En quelques mots, le monitoring se réfère à la collecte de métriques, donc à la surveillance de comportements déjà connus. Le monitoring décrit une approche réactive à des problèmes connus à l’avance ou déjà vécus. C’est efficace pour de l’alerting, mais ne permet pas de débugger le système quand celui-ci rentre dans un état inconnu jusqu’ici.

Ça entre dans les détails Le livre n’hésite pas à aller dans les détails, y compris techniques, et c’est appréciable.

Par exemple, le livre couvre les types de données (log, trace et métrique) et prendre le temps de décomposer la structure interne avec des exemples à l’appui pour illustrer les mécanismes.

On parle de volumétrie et de stockage. On parle également de notion de cardinalité et de dimensions. On évoque aussi les techniques de sampling pour mieux contrôler la volumétrie de données tout en limitant la perte en qualité d’observabilité.

Sur les points ardus, spécifiquement la propagation de contexte dans les traces, les explications sont claires, exemple de code à l’appui.

La fin de logs, métriques, traces ? Ces trois types de données sont souvent présentés comme les “3 piliers de l’observabilité”. C’est cependant ignorer la dimension socio-technique de nos pratiques.

Le livre insiste sur le fait que collecter ces données ne suffit pas pour atteindre de l’observabilité, même si c’est une étape obligatoire.

Observability is often mischaracterized as being achieved when you have “three pillars” of different telemetry data types, so we aren’t fans of that model.

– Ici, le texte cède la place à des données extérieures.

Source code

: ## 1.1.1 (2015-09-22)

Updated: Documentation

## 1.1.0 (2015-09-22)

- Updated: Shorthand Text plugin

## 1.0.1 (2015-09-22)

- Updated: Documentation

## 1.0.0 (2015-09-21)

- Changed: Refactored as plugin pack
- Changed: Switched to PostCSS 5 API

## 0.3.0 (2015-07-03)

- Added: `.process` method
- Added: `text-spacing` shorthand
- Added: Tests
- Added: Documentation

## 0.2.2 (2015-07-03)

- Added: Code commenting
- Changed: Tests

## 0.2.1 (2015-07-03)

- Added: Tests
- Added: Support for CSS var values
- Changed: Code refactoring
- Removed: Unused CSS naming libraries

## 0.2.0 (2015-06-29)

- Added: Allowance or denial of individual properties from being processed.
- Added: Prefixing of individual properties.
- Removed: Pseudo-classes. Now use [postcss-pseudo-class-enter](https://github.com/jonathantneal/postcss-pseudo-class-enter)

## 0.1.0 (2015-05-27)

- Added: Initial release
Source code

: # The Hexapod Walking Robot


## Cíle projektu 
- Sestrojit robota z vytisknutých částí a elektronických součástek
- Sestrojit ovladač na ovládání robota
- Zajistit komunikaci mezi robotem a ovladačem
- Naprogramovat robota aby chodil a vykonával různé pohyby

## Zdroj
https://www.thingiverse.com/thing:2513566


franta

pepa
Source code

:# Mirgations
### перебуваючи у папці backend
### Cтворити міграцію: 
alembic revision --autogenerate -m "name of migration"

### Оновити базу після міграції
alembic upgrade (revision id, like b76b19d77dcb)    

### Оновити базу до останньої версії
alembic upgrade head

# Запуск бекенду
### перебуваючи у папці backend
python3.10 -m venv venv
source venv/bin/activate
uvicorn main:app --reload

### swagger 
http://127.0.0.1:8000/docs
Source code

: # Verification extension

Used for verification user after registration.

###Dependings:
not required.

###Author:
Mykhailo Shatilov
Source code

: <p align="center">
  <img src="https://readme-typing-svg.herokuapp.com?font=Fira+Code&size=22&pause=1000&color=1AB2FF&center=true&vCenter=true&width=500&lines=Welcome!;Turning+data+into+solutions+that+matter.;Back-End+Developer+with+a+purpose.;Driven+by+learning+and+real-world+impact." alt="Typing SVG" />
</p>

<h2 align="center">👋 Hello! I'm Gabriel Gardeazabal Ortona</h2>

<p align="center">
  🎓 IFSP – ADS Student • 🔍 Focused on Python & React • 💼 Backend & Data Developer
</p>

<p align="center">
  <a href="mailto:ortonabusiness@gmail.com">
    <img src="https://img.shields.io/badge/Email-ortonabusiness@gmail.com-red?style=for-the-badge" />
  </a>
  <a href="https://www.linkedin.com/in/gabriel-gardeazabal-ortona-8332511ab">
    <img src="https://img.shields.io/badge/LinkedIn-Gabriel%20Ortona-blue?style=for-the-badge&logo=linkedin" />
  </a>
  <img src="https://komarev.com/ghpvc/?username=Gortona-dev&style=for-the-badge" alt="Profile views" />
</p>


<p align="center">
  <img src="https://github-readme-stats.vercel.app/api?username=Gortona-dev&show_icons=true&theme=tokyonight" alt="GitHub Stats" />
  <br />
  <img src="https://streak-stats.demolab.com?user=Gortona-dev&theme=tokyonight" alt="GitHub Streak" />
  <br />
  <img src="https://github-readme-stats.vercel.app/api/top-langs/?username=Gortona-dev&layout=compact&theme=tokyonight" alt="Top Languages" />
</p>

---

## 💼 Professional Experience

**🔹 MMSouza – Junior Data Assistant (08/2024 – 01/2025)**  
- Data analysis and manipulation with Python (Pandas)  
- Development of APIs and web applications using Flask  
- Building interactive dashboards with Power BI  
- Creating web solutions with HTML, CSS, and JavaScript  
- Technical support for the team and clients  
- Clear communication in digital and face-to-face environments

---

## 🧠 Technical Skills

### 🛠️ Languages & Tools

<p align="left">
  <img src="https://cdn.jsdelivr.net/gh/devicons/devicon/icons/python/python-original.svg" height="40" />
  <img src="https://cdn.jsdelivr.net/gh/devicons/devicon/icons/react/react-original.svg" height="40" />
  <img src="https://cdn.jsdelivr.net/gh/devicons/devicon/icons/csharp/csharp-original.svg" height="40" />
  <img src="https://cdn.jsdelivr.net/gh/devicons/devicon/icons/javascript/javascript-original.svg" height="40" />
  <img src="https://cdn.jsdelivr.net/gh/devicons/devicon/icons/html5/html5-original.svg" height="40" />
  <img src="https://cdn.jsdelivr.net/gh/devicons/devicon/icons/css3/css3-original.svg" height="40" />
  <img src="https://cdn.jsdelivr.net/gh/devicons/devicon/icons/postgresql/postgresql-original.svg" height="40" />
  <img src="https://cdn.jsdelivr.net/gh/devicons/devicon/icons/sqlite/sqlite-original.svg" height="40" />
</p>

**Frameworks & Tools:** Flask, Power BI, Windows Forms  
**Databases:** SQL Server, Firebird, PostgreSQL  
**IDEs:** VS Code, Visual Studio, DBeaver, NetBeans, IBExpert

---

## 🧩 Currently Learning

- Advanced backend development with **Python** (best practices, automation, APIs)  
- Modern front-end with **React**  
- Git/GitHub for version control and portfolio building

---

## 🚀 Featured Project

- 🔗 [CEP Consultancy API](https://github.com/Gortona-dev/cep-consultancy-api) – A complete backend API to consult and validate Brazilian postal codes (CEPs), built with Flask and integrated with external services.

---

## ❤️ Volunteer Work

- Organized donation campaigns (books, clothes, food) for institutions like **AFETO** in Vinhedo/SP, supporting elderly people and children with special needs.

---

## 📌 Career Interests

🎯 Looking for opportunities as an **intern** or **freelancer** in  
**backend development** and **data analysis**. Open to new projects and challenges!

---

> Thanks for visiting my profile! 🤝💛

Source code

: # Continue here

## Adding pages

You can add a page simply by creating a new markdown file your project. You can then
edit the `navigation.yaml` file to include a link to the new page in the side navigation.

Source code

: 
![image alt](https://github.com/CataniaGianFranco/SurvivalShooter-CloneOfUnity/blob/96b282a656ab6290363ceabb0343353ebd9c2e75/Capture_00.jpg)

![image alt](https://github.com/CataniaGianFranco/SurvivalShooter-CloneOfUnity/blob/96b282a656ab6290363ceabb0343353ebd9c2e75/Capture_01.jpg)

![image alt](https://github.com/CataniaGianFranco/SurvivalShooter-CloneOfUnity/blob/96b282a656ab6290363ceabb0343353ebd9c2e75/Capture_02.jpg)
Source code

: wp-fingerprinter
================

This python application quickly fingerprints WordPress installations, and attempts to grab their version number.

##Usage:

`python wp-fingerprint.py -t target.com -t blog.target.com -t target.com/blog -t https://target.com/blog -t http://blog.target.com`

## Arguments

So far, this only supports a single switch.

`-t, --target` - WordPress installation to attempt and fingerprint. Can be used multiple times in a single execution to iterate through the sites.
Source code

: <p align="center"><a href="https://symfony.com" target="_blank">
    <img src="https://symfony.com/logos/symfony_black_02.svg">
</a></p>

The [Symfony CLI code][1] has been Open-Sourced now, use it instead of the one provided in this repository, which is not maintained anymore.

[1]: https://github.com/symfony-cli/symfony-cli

Pourquoi se fier à notre intuition est risqué ? En cas d’incident, la réaction d’une équipe a tendance à s’appuyer sur pourra mettre en route sur deux biais cognitifs dangereux.

D’abord, quand un système est en panne et que le niveau d’information est insuffisant, l’équipe aura tendance à s’appuyer sur son intuition, une intuition qu’elle a accumulée par des expériences passées. Seulement, dans des systèmes qui se complexifient, il est peu probable que l’incident en cours soit un incident déjà rencontré par le passé. L’intuition pourra nous guider dans une mauvaise direction.

Ensuite, on s’appuiera volontiers sur les plus séniors de l’équipe, car ayant une connaissance plus approfondie du système.

L’observabilité, c’est être capable de comprendre l’état d’un système, indépendamment de notre connaissance du système ou des nouveaux états.